Problem details –
Please go through the records below and return every line holding the word "reasonable".
[Data for this task]
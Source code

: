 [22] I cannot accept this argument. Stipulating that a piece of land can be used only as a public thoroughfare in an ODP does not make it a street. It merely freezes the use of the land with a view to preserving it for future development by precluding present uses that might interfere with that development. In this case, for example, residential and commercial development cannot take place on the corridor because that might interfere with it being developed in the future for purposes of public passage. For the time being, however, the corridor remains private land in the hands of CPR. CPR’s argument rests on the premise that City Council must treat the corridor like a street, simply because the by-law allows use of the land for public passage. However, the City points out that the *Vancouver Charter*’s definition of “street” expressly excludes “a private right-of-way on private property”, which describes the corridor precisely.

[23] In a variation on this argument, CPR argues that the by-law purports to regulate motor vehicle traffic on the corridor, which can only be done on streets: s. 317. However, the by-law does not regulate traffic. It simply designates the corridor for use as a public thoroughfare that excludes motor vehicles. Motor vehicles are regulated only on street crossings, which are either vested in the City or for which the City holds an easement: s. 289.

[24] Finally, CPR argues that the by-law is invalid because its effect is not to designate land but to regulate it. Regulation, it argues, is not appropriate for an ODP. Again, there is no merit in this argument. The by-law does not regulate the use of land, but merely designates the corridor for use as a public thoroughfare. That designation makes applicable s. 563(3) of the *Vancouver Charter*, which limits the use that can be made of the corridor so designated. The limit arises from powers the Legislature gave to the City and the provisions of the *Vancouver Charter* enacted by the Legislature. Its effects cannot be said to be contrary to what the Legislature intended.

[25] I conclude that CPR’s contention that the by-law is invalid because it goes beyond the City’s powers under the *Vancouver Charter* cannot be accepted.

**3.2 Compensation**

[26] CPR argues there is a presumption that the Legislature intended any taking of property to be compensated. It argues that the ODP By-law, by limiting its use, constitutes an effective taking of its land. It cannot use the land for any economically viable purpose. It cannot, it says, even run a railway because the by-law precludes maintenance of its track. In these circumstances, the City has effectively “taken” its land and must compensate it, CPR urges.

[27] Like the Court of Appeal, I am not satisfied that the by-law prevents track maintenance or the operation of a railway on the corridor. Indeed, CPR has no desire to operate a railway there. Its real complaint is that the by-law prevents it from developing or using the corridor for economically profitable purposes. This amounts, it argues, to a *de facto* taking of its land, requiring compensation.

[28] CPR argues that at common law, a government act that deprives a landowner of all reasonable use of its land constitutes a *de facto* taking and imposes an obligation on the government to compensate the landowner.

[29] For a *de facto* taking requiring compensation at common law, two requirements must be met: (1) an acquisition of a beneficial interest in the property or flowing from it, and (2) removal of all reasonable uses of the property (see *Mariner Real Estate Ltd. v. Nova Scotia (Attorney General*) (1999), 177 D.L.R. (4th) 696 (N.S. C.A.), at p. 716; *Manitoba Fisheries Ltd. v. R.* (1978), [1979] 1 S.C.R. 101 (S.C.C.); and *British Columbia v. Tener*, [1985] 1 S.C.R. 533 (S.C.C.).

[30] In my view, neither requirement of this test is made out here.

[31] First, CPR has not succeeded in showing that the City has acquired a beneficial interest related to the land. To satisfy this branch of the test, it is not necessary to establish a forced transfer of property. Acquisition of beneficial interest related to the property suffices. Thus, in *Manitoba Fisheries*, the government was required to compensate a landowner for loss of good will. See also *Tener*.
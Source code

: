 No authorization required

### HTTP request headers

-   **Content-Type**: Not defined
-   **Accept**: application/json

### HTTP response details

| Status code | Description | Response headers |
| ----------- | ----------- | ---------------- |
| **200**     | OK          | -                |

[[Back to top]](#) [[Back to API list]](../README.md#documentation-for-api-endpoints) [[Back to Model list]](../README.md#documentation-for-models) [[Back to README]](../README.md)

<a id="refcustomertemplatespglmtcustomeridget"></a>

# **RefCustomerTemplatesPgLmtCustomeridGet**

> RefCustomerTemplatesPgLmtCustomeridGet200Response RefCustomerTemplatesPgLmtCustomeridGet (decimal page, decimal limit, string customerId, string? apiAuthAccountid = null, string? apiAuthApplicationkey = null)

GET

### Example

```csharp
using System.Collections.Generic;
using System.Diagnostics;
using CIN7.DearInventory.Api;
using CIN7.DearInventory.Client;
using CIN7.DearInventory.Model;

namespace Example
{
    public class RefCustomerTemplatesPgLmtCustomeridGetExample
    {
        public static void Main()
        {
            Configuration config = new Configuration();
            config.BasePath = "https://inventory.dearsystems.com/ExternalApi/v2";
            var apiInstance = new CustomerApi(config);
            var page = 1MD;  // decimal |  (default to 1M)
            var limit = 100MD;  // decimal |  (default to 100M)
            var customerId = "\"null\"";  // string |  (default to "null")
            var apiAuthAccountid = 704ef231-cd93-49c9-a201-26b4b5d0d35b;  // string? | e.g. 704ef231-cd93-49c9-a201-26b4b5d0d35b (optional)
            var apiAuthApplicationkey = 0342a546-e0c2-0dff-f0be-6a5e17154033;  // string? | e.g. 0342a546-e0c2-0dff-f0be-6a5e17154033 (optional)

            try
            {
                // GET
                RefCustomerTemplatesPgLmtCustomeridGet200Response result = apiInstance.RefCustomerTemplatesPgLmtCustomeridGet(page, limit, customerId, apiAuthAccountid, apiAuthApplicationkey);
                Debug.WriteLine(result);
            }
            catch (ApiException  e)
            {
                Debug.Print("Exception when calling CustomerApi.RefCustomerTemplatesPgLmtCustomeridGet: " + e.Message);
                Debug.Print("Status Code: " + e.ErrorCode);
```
[/Data for this task]
Exercise response –
[28] CPR argues that at common law, a government act that deprives a landowner of all reasonable use of its land constitutes a *de facto* taking and imposes an obligation on the government to compensate the landowner.
[29] For a *de facto* taking requiring compensation at common law, two requirements must be met: (1) an acquisition of a beneficial interest in the property or flowing from it, and (2) removal of all reasonable uses of the property (see *Mariner Real Estate Ltd. v. Nova Scotia (Attorney General*) (1999), 177 D.L.R. (4th) 696 (N.S. C.A.), at p. 716; *Manitoba Fisheries Ltd. v. R.* (1978), [1979] 1 S.C.R. 101 (S.C.C.); and *British Columbia v. Tener*, [1985] 1 S.C.R. 533 (S.C.C.).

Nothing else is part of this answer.